TASK PROMPT: Among the entries, find the lines with the string "вакансии" and report them.
DATA PROVIDED Block Start
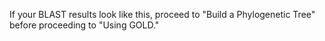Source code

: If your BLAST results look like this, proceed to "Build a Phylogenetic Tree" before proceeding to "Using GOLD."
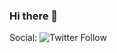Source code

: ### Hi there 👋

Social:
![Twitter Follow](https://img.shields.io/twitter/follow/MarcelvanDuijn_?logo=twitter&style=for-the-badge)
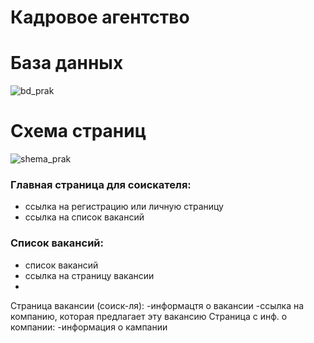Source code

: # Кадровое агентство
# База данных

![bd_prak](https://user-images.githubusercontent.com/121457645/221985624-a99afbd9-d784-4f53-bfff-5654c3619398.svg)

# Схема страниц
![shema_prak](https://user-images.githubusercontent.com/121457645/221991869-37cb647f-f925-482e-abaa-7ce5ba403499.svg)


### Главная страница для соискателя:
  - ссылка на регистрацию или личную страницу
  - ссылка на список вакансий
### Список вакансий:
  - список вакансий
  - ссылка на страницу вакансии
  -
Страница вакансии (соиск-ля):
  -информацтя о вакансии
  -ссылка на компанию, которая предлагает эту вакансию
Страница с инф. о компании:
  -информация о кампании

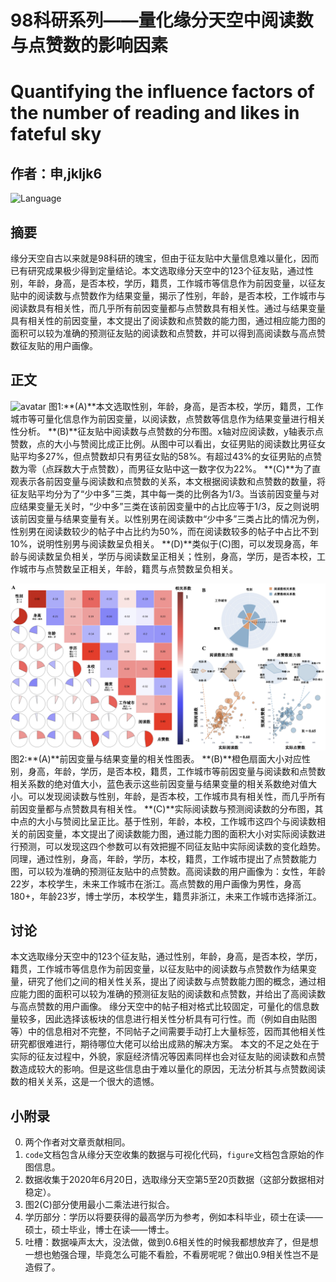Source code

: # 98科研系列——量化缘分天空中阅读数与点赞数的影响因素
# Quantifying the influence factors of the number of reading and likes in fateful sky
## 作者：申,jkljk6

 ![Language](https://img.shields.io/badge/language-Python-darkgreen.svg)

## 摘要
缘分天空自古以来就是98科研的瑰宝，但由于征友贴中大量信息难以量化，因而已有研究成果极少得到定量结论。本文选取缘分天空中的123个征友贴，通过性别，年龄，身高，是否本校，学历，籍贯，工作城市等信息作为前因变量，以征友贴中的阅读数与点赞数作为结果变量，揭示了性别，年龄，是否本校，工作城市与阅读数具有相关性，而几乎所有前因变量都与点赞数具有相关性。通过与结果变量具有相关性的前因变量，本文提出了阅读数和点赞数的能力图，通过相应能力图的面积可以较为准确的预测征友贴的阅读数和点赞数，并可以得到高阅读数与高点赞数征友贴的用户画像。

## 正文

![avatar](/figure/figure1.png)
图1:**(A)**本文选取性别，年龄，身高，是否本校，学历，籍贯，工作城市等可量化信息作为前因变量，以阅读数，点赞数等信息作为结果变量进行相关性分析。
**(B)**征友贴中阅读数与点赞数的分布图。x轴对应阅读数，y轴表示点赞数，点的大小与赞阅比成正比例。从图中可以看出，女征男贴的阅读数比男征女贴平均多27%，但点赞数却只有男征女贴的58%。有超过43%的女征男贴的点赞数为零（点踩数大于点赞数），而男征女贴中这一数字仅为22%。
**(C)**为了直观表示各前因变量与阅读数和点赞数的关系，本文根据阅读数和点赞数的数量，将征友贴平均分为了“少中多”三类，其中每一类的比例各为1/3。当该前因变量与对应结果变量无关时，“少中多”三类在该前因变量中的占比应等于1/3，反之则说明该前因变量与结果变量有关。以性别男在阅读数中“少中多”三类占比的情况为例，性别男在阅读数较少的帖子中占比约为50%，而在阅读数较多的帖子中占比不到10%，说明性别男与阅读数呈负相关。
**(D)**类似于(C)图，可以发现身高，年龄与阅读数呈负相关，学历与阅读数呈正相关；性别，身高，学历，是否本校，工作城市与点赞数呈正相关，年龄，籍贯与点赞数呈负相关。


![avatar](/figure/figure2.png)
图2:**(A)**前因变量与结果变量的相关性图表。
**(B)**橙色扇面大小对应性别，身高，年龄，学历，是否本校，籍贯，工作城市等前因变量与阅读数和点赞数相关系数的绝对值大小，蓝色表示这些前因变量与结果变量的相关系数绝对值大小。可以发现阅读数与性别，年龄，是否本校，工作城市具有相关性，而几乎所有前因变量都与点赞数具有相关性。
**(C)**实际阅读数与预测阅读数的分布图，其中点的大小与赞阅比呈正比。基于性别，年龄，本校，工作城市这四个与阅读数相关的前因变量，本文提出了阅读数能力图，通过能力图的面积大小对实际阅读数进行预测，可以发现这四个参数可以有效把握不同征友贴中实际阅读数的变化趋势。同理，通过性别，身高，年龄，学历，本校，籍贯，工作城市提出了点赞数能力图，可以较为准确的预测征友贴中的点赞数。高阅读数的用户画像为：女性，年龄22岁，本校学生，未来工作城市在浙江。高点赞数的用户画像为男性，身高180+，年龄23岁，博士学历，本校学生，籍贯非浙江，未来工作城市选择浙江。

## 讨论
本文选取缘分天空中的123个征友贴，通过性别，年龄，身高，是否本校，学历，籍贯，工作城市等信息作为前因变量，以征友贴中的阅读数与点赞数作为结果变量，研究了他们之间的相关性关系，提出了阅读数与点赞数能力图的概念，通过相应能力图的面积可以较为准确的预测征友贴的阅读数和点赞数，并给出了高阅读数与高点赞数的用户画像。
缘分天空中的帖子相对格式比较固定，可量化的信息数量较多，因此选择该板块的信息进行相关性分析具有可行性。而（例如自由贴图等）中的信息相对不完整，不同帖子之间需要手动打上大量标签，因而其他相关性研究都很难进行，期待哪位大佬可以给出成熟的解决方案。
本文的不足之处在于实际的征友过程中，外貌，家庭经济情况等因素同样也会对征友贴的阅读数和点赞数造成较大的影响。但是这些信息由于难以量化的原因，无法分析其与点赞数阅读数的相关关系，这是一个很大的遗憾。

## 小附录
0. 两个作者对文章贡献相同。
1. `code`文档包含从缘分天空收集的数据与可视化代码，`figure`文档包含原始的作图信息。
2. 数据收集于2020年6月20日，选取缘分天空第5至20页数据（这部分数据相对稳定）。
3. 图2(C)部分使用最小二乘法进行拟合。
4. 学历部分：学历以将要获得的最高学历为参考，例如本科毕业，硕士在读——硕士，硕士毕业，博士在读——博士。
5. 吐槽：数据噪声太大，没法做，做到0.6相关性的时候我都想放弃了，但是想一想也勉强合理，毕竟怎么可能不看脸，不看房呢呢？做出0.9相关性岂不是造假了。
DATA PROVIDED Block End
OUTPUT:
  - ссылка на страницу вакансии
Страница вакансии (соиск-ля):
  -информацтя о вакансии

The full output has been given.